Сын менестреля, стр. 16

– Спасибо, – вежливо отозвался Морил.

Слова Дагнера внезапно заставили его с ужасающей ясностью осознать, что впервые в жизни им предстоит давать представление совсем одним. Прежде он никогда не волновался перед выступлением. А вот теперь ему стало не по себе. Брид сидела на козлах, правя в Нитдэйл, а Морил сжимал большую квиддеру, и его пальцы вдруг стали холодными и потными. Теперь уже трудно было бы сказать, кто нервничает больше – Дагнер или он сам. Дома приближались. Совершенно перепугавшись, Морил прижался щекой к отполированному боку квиддеры.

– Пожалуйста, помоги мне! – прошептал он ей. – Мне ни за что не справиться. Я не могу!

– Ты не можешь на секунду остановиться? – попросил Киалан Брид.

Она натянула вожжи. Киалан тут же слез с повозки на дорогу. Брид серьезно посмотрела на него:

– А сейчас ты повторишь нам свою историю насчет того, что наши представления тебя не интересуют, так? Ну, можешь не трудиться. Я тебе не поверю. Я видела, как ты смотрел все представления, которые мы давали.

Киалан растерянно взглянул на каменное лицо Брид, а потом рассмеялся:

– Ладно. Не стану повторять. Но я все равно подожду вас на той стороне Нитдэйла. До встречи.

Он быстро зашагал к городу, засунув руки в карманы и насвистывая «Веселых холандцев».

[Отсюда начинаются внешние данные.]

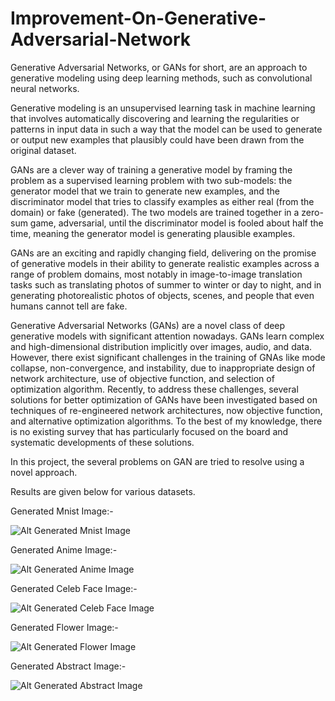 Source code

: # Improvement-On-Generative-Adversarial-Network

Generative Adversarial Networks, or GANs for short, are an approach to generative modeling using deep learning methods, such as convolutional neural networks.

Generative modeling is an unsupervised learning task in machine learning that involves automatically discovering and learning the regularities or patterns in input data in such a way that the model can be used to generate or output new examples that plausibly could have been drawn from the original dataset.

GANs are a clever way of training a generative model by framing the problem as a supervised learning problem with two sub-models: the generator model that we train to generate new examples, and the discriminator model that tries to classify examples as either real (from the domain) or fake (generated). The two models are trained together in a zero-sum game, adversarial, until the discriminator model is fooled about half the time, meaning the generator model is generating plausible examples.

GANs are an exciting and rapidly changing field, delivering on the promise of generative models in their ability to generate realistic examples across a range of problem domains, most notably in image-to-image translation tasks such as translating photos of summer to winter or day to night, and in generating photorealistic photos of objects, scenes, and people that even humans cannot tell are fake.

Generative Adversarial Networks (GANs) are a novel class of deep generative models with significant attention nowadays. GANs learn complex and high-dimensional distribution implicitly over images, audio, and data. However, there exist significant challenges in the training of GNAs like mode collapse, non-convergence, and instability, due to inappropriate design of network architecture, use of objective function, and selection of optimization algorithm. Recently, to address these challenges, several solutions for better optimization of GANs have been investigated based on techniques of re-engineered network architectures, now objective function, and alternative optimization algorithms. To the best of my knowledge, there is no existing survey that has particularly focused on the board and systematic developments of these solutions.

In this project, the several problems on GAN are tried to resolve using a novel approach.

Results are given below for various datasets.


Generated Mnist Image:-

![Alt Generated Mnist Image](https://github.com/acfilok96/Improvement-On-Generative-Adversarial-Network/blob/main/Files/Mnist%20Data/generated_mnist_data.png)


Generated Anime Image:-

![Alt Generated Anime Image](https://github.com/acfilok96/Improvement-On-Generative-Adversarial-Network/blob/main/Files/Animo%20Data/Generated%20Images.png)


Generated Celeb Face Image:-

![Alt Generated Celeb Face Image](https://github.com/acfilok96/Improvement-On-Generative-Adversarial-Network/blob/main/Files/Celeb%20Data/Generated%20Celeb%20Images.png)


Generated Flower Image:-

![Alt Generated Flower Image](https://github.com/acfilok96/Improvement-On-Generative-Adversarial-Network/blob/main/Files/Flower%20Data/Generated%20Images.png)


Generated Abstract Image:-

![Alt Generated Abstract Image](https://github.com/acfilok96/Improvement-On-Generative-Adversarial-Network/blob/main/Files/Abstract%20Image%20Data/Generated%20Abstract%20Images.png)
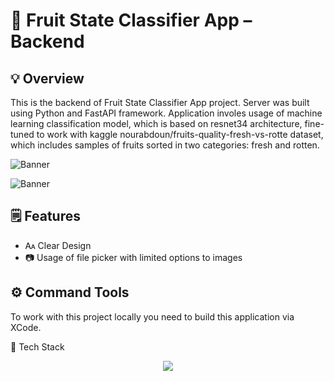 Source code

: # 🍎 Fruit State Classifier App – Backend

## 💡 Overview

This is the backend of Fruit State Classifier App project. Server was built using Python and FastAPI framework. Application involes usage of machine learning classification model, which is based on resnet34 architecture, fine-tuned to work with kaggle nourabdoun/fruits-quality-fresh-vs-rotte dataset, which includes samples of fruits sorted in two categories: fresh and rotten.

![Banner](./Fruit%Quality%Scanner%Frontend/Resources/base-view.png)

![Banner](./Fruit%Quality%Scanner%Frontend/Resources/post-prediction-view.png)

## 🗒️ Features

* 🗛 Clear Design
* 📷 Usage of file picker with limited options to images

## ⚙️ Command Tools

To work with this project locally you need to build this application via XCode.

🧠 Tech Stack
<p align="center">
  <a href="https://skillicons.dev">
    <img src="https://skillicons.dev/icons?i=swift,apple" />
  </a>
</p>
 
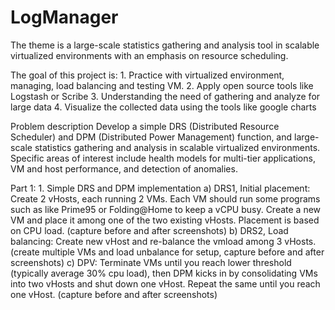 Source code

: LogManager
==========
The theme is a large-scale statistics gathering and analysis tool in scalable virtualized environments with an emphasis on resource scheduling.

The goal of this project is: 1. Practice with virtualized environment, managing, load balancing and testing VM. 2. Apply open source tools like Logstash or Scribe 3. Understanding the need of gathering and analyze for large data 4. Visualize the collected data using the tools like google charts

Problem description Develop a simple DRS (Distributed Resource Scheduler) and DPM (Distributed Power Management) function, and large-scale statistics gathering and analysis in scalable virtualized environments. Specific areas of interest include health models for multi-tier applications, VM and host performance, and detection of anomalies.

Part 1: 1. Simple DRS and DPM implementation a) DRS1, Initial placement: Create 2 vHosts, each running 2 VMs. Each VM should run some programs such as like Prime95 or Folding@Home to keep a vCPU busy. Create a new VM and place it among one of the two existing vHosts. Placement is based on CPU load. (capture before and after screenshots) b) DRS2, Load balancing: Create new vHost and re-balance the vmload among 3 vHosts. (create multiple VMs and load unbalance for setup, capture before and after screenshots) c) DPV: Terminate VMs until you reach lower threshold (typically average 30% cpu load), then DPM kicks in by consolidating VMs into two vHosts and shut down one vHost. Repeat the same until you reach one vHost. (capture before and after screenshots)
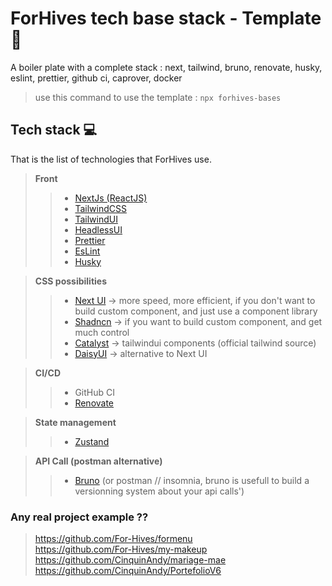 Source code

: # ForHives tech base stack - Template 🐝
A boiler plate with a complete stack : next, tailwind, bruno, renovate, husky, eslint, prettier, github ci, caprover, docker
> use this command to use the template : `npx forhives-bases`

## Tech stack 💻
That is the list of technologies that ForHives use.

> **Front**
>
> > - [NextJs (ReactJS)](https://nextjs.org/)
> > - [TailwindCSS](https://tailwindcss.com/)
> > - [TailwindUI](https://tailwindui.com/)
> > - [HeadlessUI](https://headlessui.com/)
> > - [Prettier](https://prettier.io/)
> > - [EsLint](https://eslint.org/)
> > - [Husky](https://typicode.github.io/husky/#/)

> **CSS possibilities**
> > - [Next UI](https://nextui.org/) -> more speed, more efficient, if you don't want to build custom component, and just use a component library
> > - [Shadncn](https://ui.shadcn.com/) -> if you want to build custom component, and get much control
> > - [Catalyst](https://catalyst.tailwindui.com/docs) -> tailwindui components (official tailwind source)
> > - [DaisyUI](https://daisyui.com/) -> alternative to Next UI

> **CI/CD**
>
> > - GitHub CI
> > - [Renovate](https://www.mend.io/renovate/)

> **State management**
> > - [Zustand](https://docs.pmnd.rs/zustand/getting-started/introduction)

> **API Call (postman alternative)**
> > - [Bruno](https://github.com/usebruno/bruno) (or postman // insomnia, bruno is usefull to build a versionning system about your api calls') 

### Any real project example ??
> https://github.com/For-Hives/formenu  
> https://github.com/For-Hives/my-makeup    
> https://github.com/CinquinAndy/mariage-mae   
> https://github.com/CinquinAndy/PortefolioV6    
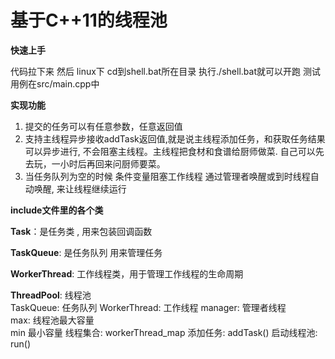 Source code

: # 基于C++11的线程池

**快速上手**

代码拉下来  然后 linux下 cd到shell.bat所在目录 执行./shell.bat就可以开跑
测试用例在src/main.cpp中


**实现功能**
1. 提交的任务可以有任意参数，任意返回值
2. 支持主线程异步接收addTask返回值,就是说主线程添加任务，和获取任务结果可以异步进行, 不会阻塞主线程。主线程把食材和食谱给厨师做菜. 自己可以先去玩，一小时后再回来问厨师要菜。
3. 当任务队列为空的时候 条件变量阻塞工作线程 通过管理者唤醒或到时线程自动唤醒, 来让线程继续运行



**include文件里的各个类**

**Task**：是任务类 , 用来包装回调函数

**TaskQueue**: 是任务队列 用来管理任务

**WorkerThread**: 工作线程类，用于管理工作线程的生命周期

**ThreadPool**: 线程池  
    TaskQueue: 任务队列 
    WorkerThread: 工作线程
    manager: 管理者线程    
    max: 线程池最大容量  
    min 最小容量
    线程集合: workerThread_map
    添加任务: addTask()
    启动线程池: run()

– Он безнадежен! – заявила Брид.

Но оба ее брата слишком волновались, чтобы ей ответить.

7

На главной площади Нитдэйла всегда было людно. В центре ее был устроен красивый фонтан, а на трех сторонах находились таверны. Туда же выходили фасадами зерновая биржа и две гильдии, вокруг которых тоже всегда царило оживление. Четвертую сторону площади занимало хмурое серое здание тюрьмы. Когда повозка, которой правила Брид, въехала на площадь, там оказалось даже более многолюдно, чем помнилось ей и братьям. Когда Олоб терпеливо пробился к фонтану, выяснилась и причина оживления: утром здесь состоялось публично повешение. Виселица все еще оставалась на месте, перед тюрьмой, и повешенный тоже. Немало людей, сидевших перед тавернами, насмешливо приветствовали его, поднимая кружки.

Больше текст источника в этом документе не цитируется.